Top of STUDY MATERIAL
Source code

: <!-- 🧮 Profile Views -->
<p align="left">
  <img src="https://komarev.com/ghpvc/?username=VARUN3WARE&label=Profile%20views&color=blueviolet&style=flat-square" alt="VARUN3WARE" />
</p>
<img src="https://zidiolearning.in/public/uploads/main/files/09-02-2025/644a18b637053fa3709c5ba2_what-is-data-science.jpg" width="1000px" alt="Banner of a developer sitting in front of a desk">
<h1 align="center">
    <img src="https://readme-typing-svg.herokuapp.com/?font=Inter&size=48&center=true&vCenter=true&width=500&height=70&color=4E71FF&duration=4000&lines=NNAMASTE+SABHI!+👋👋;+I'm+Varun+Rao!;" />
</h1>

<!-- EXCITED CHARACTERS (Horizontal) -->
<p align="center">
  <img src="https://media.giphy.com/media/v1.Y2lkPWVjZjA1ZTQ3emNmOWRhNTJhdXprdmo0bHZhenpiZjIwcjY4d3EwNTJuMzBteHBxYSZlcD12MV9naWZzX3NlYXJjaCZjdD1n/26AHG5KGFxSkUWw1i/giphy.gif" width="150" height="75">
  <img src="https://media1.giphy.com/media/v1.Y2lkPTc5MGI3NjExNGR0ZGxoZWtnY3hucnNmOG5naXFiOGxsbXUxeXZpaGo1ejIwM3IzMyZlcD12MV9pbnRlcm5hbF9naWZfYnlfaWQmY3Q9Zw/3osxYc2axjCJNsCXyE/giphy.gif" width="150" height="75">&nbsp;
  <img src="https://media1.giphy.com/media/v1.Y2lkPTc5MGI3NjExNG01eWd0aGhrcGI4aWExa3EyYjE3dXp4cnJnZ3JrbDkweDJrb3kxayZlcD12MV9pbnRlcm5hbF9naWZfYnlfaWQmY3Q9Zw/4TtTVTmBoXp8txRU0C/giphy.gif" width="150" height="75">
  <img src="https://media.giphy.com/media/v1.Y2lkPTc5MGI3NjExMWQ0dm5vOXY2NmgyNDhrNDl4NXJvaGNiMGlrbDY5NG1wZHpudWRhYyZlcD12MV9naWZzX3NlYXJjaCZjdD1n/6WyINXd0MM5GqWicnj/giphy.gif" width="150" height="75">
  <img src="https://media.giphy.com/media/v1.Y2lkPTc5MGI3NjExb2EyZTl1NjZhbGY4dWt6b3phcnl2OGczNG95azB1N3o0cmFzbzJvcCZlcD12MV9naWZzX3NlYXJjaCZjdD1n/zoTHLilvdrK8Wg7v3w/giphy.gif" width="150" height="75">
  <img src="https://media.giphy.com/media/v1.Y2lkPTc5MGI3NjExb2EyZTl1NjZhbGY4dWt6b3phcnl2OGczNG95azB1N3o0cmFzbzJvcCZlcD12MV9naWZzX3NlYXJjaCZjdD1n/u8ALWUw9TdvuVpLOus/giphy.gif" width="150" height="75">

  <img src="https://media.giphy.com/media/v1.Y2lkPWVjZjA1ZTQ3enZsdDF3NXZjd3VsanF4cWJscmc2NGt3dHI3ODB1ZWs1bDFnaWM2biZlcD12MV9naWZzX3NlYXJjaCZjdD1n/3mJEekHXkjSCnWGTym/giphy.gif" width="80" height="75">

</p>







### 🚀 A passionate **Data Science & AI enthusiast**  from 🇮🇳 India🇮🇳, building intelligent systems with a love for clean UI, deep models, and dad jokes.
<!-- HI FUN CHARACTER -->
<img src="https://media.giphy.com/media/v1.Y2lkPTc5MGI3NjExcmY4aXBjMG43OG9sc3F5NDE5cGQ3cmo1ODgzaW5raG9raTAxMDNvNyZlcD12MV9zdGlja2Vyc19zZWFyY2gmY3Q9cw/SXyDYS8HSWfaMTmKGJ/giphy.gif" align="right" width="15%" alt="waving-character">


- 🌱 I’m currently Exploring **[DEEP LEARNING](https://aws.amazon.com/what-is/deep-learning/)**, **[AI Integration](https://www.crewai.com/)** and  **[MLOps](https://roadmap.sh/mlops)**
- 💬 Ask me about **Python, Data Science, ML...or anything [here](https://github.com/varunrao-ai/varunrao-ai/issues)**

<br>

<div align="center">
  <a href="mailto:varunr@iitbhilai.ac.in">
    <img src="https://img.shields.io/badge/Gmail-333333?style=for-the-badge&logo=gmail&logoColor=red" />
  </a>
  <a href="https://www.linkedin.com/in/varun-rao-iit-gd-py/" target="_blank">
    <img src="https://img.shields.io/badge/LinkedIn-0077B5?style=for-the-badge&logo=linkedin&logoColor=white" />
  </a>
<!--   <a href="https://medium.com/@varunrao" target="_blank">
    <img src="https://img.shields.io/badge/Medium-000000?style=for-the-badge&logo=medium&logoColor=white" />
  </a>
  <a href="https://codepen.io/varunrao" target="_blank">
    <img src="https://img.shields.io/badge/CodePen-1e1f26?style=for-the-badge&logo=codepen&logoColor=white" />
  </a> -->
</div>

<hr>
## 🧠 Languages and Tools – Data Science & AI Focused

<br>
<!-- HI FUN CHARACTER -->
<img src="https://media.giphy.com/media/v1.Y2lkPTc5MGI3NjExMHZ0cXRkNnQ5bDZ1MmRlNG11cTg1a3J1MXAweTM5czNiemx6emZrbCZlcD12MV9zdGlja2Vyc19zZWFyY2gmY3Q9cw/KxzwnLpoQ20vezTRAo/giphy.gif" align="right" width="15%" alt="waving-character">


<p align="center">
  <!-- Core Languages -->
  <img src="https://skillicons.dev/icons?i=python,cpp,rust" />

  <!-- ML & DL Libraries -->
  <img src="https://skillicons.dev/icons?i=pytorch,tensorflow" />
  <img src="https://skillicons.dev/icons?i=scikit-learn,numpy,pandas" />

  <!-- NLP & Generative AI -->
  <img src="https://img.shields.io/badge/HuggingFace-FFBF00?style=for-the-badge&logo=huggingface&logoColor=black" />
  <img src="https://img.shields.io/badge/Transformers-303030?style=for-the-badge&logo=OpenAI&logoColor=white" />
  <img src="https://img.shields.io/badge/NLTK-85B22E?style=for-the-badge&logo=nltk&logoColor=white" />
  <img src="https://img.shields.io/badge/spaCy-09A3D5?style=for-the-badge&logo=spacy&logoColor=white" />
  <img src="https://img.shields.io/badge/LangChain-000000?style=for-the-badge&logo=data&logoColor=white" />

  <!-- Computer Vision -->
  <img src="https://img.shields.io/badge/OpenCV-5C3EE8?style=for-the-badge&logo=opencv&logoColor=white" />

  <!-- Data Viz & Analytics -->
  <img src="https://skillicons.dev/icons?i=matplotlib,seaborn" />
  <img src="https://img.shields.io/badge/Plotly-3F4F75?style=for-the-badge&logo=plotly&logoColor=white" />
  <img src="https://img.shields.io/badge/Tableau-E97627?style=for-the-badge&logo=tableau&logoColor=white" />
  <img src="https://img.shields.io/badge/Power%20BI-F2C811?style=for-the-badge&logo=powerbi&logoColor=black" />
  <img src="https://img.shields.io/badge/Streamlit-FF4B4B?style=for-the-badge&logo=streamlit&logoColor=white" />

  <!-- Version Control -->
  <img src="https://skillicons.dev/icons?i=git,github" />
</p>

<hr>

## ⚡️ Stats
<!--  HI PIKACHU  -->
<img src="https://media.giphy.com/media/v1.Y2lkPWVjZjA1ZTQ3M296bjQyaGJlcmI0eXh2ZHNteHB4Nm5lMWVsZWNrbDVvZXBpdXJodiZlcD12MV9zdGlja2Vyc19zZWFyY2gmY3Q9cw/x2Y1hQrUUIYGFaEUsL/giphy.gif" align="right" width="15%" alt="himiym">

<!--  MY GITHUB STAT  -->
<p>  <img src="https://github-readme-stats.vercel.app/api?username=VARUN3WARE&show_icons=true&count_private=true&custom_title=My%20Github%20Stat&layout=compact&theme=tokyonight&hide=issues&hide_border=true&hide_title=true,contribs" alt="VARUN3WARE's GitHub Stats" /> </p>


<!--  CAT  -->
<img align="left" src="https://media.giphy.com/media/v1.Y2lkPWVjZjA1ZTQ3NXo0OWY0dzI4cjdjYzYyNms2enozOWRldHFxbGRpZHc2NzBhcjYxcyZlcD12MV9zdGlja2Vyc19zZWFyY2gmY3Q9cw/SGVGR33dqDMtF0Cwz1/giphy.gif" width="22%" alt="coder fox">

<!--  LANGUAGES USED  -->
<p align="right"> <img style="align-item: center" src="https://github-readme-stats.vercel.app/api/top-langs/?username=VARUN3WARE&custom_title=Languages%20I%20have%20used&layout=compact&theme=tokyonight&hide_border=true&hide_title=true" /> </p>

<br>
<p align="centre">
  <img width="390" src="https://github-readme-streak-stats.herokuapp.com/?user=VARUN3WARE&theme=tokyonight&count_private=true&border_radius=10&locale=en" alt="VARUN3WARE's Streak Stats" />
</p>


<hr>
Bottom of STUDY MATERIAL
▶ _WHAT YOU NEED TO DO_: Copy all the lines from the data above that hold the word "Profile".

▶ _YOUR SOLUTION_:
: <!-- 🧮 Profile Views -->
  <img src="https://komarev.com/ghpvc/?username=VARUN3WARE&label=Profile%20views&color=blueviolet&style=flat-square" alt="VARUN3WARE" />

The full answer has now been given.